During the pandemic, we have come through a new way of working.
Productivity has risen in most companies since people worked from home, but the engagement towards company culture has decreased. Many organizations are now rethinking the way of working and organizing the workspace.
And who better than Alex Kuborn to talk about coworking space, co-founder and co-CEO of Silversquare.
Father to two children and proudly married, he is the co-founder and co-CEO of Silversquare, which is a leading co-working operator in Belgium and Luxembourg. He also founded a company that opens English boxing gyms throughout Belgium, to spread the sport and introduce more people to it.
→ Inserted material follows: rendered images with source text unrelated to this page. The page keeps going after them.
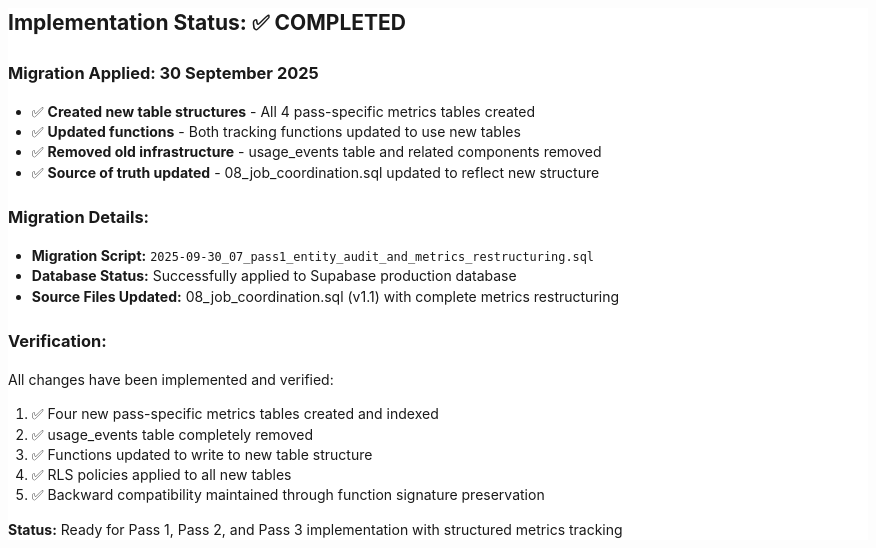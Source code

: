 
## **Implementation Status: ✅ COMPLETED**

### **Migration Applied: 30 September 2025**
- ✅ **Created new table structures** - All 4 pass-specific metrics tables created
- ✅ **Updated functions** - Both tracking functions updated to use new tables
- ✅ **Removed old infrastructure** - usage_events table and related components removed
- ✅ **Source of truth updated** - 08_job_coordination.sql updated to reflect new structure

### **Migration Details:**
- **Migration Script:** `2025-09-30_07_pass1_entity_audit_and_metrics_restructuring.sql`
- **Database Status:** Successfully applied to Supabase production database
- **Source Files Updated:** 08_job_coordination.sql (v1.1) with complete metrics restructuring

### **Verification:**
All changes have been implemented and verified:
1. ✅ Four new pass-specific metrics tables created and indexed
2. ✅ usage_events table completely removed
3. ✅ Functions updated to write to new table structure
4. ✅ RLS policies applied to all new tables
5. ✅ Backward compatibility maintained through function signature preservation

**Status:** Ready for Pass 1, Pass 2, and Pass 3 implementation with structured metrics tracking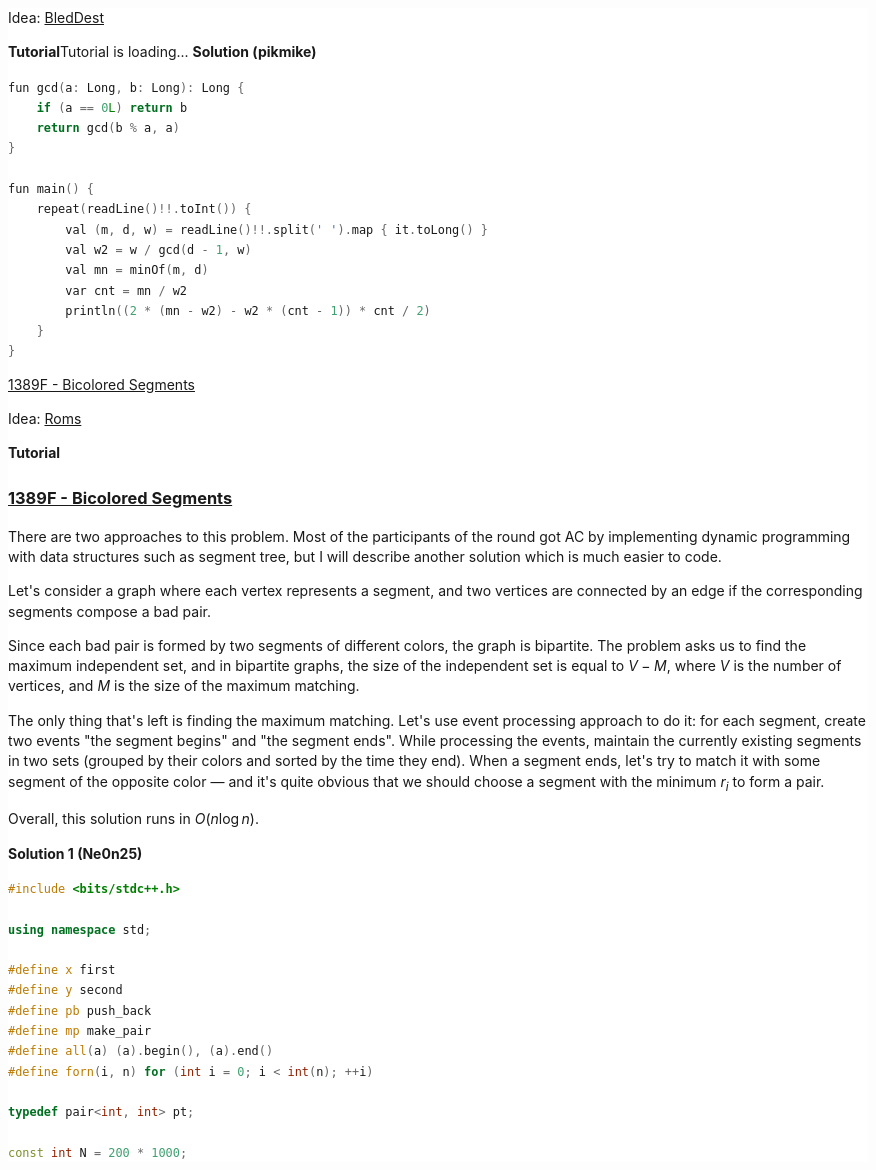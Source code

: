 Idea: [BledDest](https://codeforces.com/profile/BledDest "International Grandmaster BledDest")

 **Tutorial**Tutorial is loading... **Solution (pikmike)**
```cpp
fun gcd(a: Long, b: Long): Long {
	if (a == 0L) return b
	return gcd(b % a, a)
}

fun main() {
	repeat(readLine()!!.toInt()) {
		val (m, d, w) = readLine()!!.split(' ').map { it.toLong() }
		val w2 = w / gcd(d - 1, w)
		val mn = minOf(m, d)
		var cnt = mn / w2
		println((2 * (mn - w2) - w2 * (cnt - 1)) * cnt / 2)
	}
}
```
[1389F - Bicolored Segments](../problems/F._Bicolored_Segments.md "Educational Codeforces Round 92 (Rated for Div. 2)")

Idea: [Roms](https://codeforces.com/profile/Roms "Master Roms")

 **Tutorial**
### [1389F - Bicolored Segments](../problems/F._Bicolored_Segments.md "Educational Codeforces Round 92 (Rated for Div. 2)")

There are two approaches to this problem. Most of the participants of the round got AC by implementing dynamic programming with data structures such as segment tree, but I will describe another solution which is much easier to code.

Let's consider a graph where each vertex represents a segment, and two vertices are connected by an edge if the corresponding segments compose a bad pair.

Since each bad pair is formed by two segments of different colors, the graph is bipartite. The problem asks us to find the maximum independent set, and in bipartite graphs, the size of the independent set is equal to $V - M$, where $V$ is the number of vertices, and $M$ is the size of the maximum matching.

The only thing that's left is finding the maximum matching. Let's use event processing approach to do it: for each segment, create two events "the segment begins" and "the segment ends". While processing the events, maintain the currently existing segments in two sets (grouped by their colors and sorted by the time they end). When a segment ends, let's try to match it with some segment of the opposite color — and it's quite obvious that we should choose a segment with the minimum $r_i$ to form a pair.

Overall, this solution runs in $O(n \log n)$.

 **Solution 1 (Ne0n25)**
```cpp
#include <bits/stdc++.h>

using namespace std;

#define x first
#define y second
#define pb push_back
#define mp make_pair
#define all(a) (a).begin(), (a).end()
#define forn(i, n) for (int i = 0; i < int(n); ++i)

typedef pair<int, int> pt;

const int N = 200 * 1000;

```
Even if I love boxing, in this episode, we’re going to focus on Silversquare. It was co-founded in 2008 before the concept ‘coworking’ was invented. The digital age had already started for quite some time and Axel noticed that a lot of start-ups were rising, instead of the big companies growing. The idea they had was to take a professional office, furnish it in an appropriate way to create specific energy and environment where people can collaborate and interact – a place where the sum of the individuals together is greater than everybody apart.
Co-working has a lot of benefits and while talking with Axel, he gave me four distinctive drivers why people want to go to a co-working space.
If you’ve been following me for a while, you know that I’m a big fan of empowerment and independence. Companies all over the world are shifting their way of working towards more empowerment. If you want to work on a project independently, a co-working space is an amazing place to do that!
More and more people are becoming preoccupied with their impact on the environment. That’s why a lot of people want to work closer to home. Co-working spaces are often located next to big train/bus stations, so they are easily accessible.
In a well-organized working space, you are able to stay connected with whom you want, whenever you want. The co-working space provides sufficient and stable internet to be able to connect yourself to your projects when you need to!
When you are working in a co-working space, you are working in an open environment with dozens of other people in different sectors. Even though you won’t be working on the same projects, you might share a lot of creativity and ideas with each other. If you work in a closed environment, you might never get in touch with these other ideas that would’ve never popped into your mind.
The co-working space mentality in your organization
For the past two years, people have realized that the working paradigm has started to shift. Working productively is possible without everyone needing to be at the office from nine to five. People probably are going to be working a lot more from home. But like I’ve said before, this means that even though productivity is maintained, organization culture isn’t. So the question naturally rises:
Well, the key is to make people want to come to the office. You need to give them a reason to come instead of staying home. Using the four drivers Axel gave us, organizations can start to think about how they can tackle that problem. One thing that makes coming to the office really useful, is getting together to innovate and brainstorm. It is a good place to get in touch with the product everyone works hard for. That is something that still can be quite hard through Zoom or Teams. Axel said the following about the future offices:
“Offices will be transformed to be a place where you want to go because there’s something lovely about it because you meet people that you want to meet. And because you have specific innovation topics or reflections that you need to go about with the people that you work with, or with the people that are part of the organization. For that, you need to be in a specific environment.”
In other words, the office should be a place you want to go to, because you would find a lot of added value there, albeit through interaction with co-workers, independence, innovation, etc.
With these values in mind, organizations can start redesigning spaces to achieve this. That is exactly what Axel has done with the Silversquare offices. He has designed them around open spaces, so that interaction is encouraged, but there are also more quiet corners, where you can concentrate on a tough task or meet with another person to talk some things over in a restful environment. The key is that the office works in a fluid and multifunctional way so that you can almost always find added value when you get to the working space.
I hope you learned something new about creating the right work environment, I certainly did!